Of the state’s coronavirus deaths, 7,532 are associated with long term care facilities, which have been virus hotspots throughout the pandemic.
According to the Pennsylvania Department of Health, there have been 44,591 coronavirus cases among residents and 8,136 cases among staff members at 1,409 long term care facilities throughout the state.
In Westmoreland County, according to the state health department, 45 long term care facilities have accounted for 1,435 positive COVID-19 cases among residents, 166 cases among staff members and 147 coronavirus deaths as of Tuesday’s update.
Hospitalizations for COVID-19 patients continued to rise as of Tuesday’s update.
Statewide, there were 6,295 coronavirus patients hospitalized Tuesday, according to the state health department. Of those patients, 1,264 were in adult intensive care units and 705 were on ventilators.
In Westmoreland County, as of Monday’s update there were 164 patients hospitalized for COVID-19 — up from 157 Monday — with 24 in adult intensive care units and 16 on ventilators according to the state health department. Of the 89 ventilators available in Westmoreland County, according to state data, a total of 27 were in use by COVID and non-COVID patients as of Tuesday’s update.
According to state figures last updated at noon Tuesday, there were 24 adult ICU beds available at Westmoreland County hospitals — 26.7% of total adult ICU beds — 24 medical/surgical beds and 57 airborne isolation beds.
The state years ago established seven regional Health Care Coalitions, or HCCs, as part of its emergency preparedness plan. Westmoreland County is part of the HCC of Southwest PA, or the Southwest region, which also includes Allegheny, Armstrong, Beaver, Butler, Cambria, Fayette, Greene, Indiana, Lawrence, Mercer, Somerset and Washington counties.
The Southwest region had 1,556 patients hospitalized for COVID-19 as of Tuesday’s update. Of those patients, 323 were on adult intensive care units and 201 were on ventilators. Overall, 453 of the region’s 1,129 available ventilators were in use as of the update.

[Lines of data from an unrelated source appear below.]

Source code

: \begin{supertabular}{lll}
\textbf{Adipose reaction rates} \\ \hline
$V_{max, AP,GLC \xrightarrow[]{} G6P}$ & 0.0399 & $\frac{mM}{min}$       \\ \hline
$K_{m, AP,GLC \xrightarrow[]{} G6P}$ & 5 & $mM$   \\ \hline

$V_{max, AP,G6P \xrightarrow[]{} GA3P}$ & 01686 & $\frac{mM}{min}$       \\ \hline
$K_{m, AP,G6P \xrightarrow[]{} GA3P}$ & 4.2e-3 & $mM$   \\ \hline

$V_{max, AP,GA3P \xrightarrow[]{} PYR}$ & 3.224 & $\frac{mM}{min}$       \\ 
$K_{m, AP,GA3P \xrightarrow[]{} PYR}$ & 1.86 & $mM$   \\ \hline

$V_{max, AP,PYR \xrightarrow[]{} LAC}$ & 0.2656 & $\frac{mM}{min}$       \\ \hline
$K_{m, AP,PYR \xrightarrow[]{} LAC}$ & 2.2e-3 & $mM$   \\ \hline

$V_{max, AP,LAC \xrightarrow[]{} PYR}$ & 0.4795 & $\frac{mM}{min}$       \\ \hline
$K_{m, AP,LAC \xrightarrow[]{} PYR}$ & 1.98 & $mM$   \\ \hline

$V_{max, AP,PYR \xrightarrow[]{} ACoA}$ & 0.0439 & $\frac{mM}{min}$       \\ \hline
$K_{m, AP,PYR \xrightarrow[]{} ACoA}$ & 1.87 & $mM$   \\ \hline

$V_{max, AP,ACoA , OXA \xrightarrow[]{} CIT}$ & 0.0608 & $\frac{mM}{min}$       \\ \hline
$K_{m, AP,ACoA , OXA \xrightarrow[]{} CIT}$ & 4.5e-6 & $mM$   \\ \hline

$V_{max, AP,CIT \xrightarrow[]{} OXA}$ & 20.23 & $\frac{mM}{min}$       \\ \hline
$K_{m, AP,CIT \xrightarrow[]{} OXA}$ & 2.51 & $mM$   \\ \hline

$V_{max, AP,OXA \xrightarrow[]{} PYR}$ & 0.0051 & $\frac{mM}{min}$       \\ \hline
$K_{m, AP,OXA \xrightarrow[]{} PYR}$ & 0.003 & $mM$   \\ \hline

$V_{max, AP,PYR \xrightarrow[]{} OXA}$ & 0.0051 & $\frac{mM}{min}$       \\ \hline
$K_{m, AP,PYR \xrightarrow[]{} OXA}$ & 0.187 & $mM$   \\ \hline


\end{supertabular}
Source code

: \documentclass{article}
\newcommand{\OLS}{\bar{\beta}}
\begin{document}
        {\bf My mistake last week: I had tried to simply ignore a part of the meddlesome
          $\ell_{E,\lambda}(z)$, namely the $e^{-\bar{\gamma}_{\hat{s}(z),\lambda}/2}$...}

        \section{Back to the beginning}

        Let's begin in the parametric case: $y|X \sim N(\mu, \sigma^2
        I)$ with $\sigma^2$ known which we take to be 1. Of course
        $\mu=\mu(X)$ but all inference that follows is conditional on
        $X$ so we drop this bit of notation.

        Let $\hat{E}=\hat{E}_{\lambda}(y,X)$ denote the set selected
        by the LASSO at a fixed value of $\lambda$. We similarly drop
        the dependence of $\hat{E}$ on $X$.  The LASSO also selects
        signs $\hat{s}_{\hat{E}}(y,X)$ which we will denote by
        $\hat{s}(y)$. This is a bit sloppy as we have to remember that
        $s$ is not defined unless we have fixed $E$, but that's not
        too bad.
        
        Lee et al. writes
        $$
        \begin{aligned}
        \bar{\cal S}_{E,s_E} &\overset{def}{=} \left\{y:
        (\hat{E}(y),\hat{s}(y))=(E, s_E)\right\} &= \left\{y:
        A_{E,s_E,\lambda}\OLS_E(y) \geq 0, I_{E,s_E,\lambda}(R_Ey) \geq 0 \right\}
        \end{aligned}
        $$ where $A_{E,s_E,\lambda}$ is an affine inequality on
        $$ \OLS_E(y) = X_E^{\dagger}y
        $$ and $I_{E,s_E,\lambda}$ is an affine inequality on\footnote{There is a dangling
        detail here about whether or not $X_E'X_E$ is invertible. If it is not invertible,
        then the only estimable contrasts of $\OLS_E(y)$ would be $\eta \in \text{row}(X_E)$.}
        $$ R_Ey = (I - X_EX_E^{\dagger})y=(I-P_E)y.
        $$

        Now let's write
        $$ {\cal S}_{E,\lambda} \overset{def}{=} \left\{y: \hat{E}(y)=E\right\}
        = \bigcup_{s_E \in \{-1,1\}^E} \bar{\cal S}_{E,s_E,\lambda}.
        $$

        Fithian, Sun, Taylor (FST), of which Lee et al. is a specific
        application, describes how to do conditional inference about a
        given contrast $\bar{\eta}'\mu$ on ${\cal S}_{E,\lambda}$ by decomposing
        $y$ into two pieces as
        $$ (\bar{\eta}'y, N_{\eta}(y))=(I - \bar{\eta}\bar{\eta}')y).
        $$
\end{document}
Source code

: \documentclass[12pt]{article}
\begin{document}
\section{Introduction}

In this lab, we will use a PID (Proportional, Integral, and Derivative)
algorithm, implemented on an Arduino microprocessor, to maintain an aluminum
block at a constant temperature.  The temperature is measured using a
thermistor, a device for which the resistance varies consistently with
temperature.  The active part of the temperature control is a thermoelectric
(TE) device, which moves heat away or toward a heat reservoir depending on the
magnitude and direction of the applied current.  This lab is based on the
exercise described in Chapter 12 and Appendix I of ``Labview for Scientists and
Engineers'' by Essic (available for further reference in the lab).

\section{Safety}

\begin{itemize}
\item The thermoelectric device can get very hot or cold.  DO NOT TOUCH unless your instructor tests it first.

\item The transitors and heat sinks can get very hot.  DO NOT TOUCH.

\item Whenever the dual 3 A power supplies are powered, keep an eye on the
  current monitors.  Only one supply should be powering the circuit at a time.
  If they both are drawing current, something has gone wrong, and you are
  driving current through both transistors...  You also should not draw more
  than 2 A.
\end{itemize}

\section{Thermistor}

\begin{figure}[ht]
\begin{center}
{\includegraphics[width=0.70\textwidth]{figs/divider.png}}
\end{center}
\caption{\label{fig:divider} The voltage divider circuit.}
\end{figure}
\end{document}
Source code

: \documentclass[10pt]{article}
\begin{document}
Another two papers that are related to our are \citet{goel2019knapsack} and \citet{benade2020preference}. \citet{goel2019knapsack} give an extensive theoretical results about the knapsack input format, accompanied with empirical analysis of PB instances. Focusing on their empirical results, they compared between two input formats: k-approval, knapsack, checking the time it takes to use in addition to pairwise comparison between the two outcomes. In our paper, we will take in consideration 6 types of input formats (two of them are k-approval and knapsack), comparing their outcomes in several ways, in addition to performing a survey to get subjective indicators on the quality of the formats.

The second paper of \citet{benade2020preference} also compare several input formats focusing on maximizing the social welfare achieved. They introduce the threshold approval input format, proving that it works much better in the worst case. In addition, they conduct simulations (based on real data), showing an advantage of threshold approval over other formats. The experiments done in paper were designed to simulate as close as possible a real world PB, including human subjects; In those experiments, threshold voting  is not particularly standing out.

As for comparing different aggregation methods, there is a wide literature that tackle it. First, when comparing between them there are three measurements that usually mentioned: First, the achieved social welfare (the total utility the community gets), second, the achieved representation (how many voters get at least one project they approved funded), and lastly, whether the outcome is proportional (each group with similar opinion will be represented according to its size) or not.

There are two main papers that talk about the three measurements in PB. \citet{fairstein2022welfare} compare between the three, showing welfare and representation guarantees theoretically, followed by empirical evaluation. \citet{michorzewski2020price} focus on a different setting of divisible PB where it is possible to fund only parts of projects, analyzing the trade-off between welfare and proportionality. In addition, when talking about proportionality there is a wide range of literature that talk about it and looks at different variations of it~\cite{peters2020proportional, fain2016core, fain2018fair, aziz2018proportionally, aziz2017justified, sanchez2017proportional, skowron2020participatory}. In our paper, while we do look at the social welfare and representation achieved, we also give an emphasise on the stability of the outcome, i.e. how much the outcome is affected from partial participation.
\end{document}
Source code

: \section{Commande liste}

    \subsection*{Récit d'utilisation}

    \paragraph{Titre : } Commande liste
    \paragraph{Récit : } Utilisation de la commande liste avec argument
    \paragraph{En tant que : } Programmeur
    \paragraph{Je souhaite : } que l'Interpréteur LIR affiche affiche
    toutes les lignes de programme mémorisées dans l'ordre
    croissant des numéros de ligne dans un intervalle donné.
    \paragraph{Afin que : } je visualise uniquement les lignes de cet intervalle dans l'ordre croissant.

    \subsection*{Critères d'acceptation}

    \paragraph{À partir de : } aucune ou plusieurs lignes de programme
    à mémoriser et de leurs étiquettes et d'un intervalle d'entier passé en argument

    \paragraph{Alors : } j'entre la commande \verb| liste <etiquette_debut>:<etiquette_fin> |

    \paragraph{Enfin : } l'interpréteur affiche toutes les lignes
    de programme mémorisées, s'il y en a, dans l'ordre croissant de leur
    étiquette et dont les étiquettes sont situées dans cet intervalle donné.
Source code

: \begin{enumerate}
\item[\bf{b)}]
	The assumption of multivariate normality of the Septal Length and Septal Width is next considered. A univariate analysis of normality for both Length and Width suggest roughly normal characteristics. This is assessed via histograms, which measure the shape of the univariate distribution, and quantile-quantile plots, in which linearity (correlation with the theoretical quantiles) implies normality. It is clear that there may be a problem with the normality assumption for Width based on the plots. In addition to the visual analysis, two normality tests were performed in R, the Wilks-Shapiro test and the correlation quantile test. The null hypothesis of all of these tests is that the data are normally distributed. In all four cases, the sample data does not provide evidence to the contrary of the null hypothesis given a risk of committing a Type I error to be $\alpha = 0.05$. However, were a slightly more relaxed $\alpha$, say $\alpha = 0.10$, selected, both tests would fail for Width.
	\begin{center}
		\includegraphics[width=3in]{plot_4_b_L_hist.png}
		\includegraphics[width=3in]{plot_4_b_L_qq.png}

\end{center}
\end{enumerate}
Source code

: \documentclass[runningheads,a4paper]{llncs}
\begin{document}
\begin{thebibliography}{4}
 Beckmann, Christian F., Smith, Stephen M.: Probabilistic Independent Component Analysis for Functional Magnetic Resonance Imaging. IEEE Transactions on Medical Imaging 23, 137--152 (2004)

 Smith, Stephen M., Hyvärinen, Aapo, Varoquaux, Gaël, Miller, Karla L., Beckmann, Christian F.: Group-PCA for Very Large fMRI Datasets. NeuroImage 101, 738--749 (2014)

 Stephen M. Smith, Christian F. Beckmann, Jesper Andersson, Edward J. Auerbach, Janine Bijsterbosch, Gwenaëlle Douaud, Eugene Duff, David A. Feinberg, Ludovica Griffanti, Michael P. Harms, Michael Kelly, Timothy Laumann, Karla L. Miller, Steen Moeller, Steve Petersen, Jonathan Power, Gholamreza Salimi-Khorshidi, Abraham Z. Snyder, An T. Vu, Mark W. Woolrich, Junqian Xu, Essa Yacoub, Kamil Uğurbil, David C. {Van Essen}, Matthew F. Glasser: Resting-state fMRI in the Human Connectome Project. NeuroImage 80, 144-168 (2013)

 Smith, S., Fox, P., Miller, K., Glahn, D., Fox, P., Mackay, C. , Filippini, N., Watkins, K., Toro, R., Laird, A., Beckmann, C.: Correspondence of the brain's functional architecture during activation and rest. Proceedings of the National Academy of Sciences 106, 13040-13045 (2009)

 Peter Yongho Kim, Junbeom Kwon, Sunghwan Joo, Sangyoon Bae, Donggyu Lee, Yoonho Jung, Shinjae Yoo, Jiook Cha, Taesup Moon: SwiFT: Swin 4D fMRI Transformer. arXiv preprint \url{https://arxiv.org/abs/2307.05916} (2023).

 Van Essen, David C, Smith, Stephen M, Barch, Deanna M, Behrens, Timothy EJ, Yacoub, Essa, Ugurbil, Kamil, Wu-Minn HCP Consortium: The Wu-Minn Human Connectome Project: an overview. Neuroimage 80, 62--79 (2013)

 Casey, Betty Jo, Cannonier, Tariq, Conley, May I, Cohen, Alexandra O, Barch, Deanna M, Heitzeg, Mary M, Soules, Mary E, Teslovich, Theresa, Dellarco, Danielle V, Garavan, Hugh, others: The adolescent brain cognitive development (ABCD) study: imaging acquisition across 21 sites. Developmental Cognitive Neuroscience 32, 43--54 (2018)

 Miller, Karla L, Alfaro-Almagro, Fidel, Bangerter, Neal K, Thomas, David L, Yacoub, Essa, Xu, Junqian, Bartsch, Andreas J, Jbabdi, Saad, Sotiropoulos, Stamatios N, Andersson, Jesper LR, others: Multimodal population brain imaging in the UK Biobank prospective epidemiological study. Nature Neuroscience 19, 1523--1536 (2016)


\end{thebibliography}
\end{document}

Citing concerns an influx of COVID-19 hospitalizations could stretch health systems thin on staff, Pennsylvania Department of Health Secretary Dr. Rachel Levine on Nov. 23 issued an order directing hospitals to reduce “elective procedures” by half if their region meets at least two of the following criteria:
- 33% or more of hospitals in the region anticipate staffing shortages in the next week;
- 50% or more increase in the moving average of COVID-19 admissions in the previous 48 hours;
- 10% or fewer of the medical and surgical beds in a region are projected to be available in the next 72 hours.
The Southwest region is currently the only HCC in the state that meets the anticipated staffing shortage criteria.
As of Tuesday’s update, 36.1% of hospitals in the Southwest region anticipated staffing shortages.
According to the state’s COVID-19 Reduction of Elective Procedures Dashboard, the Southwest region had experienced a 0.9% decrease in coronavirus hospitalizations over the most recent 48-hour period prior to the site’s update on Monday and 42.2% of medical and surgical beds in the region were projected to be available for patient care in the next 72 hours.
The Southwest region on Monday also saw the first administrations of Pfizer’s coronavirus vaccine as five UPMC health system employees received doses of the vaccine on Monday. The Pfizer vaccine is the first to be authorized by the Food and Drug Administration (FDA) for emergency use. The FDA is still reviewing a second COVID-19 vaccine, produced by Moderna, Inc.
Excela Health spokeswoman Robin Jennings said Excela expects to begin administering immunizations to staff on Friday.